AIM OF THE TASK: Every line from the one that contains "2. This is to" to the end of the material below should be output exactly, with both ends included and nothing else.

WORKING DATA:
------

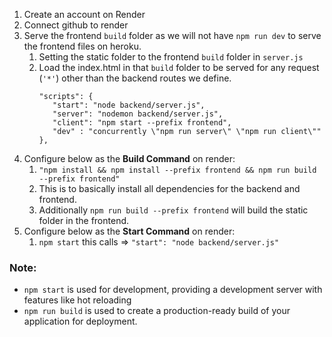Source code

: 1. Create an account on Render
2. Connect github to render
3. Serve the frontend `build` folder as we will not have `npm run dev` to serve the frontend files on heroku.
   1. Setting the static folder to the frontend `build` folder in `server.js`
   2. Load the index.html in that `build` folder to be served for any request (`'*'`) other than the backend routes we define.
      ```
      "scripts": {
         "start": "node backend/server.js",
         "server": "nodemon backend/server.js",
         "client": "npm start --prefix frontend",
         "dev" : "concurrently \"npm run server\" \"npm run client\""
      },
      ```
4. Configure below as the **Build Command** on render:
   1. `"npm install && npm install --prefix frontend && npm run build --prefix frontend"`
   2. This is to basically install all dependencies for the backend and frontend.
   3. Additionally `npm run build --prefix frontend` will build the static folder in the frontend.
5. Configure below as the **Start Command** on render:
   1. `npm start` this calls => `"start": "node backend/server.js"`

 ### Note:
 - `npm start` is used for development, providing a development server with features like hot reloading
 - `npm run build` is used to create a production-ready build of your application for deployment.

------

RESULT OF THE EXERCISE:
   2. This is to basically install all dependencies for the backend and frontend.
   3. Additionally `npm run build --prefix frontend` will build the static folder in the frontend.
5. Configure below as the **Start Command** on render:
   1. `npm start` this calls => `"start": "node backend/server.js"`

 ### Note:
 - `npm start` is used for development, providing a development server with features like hot reloading
 - `npm run build` is used to create a production-ready build of your application for deployment.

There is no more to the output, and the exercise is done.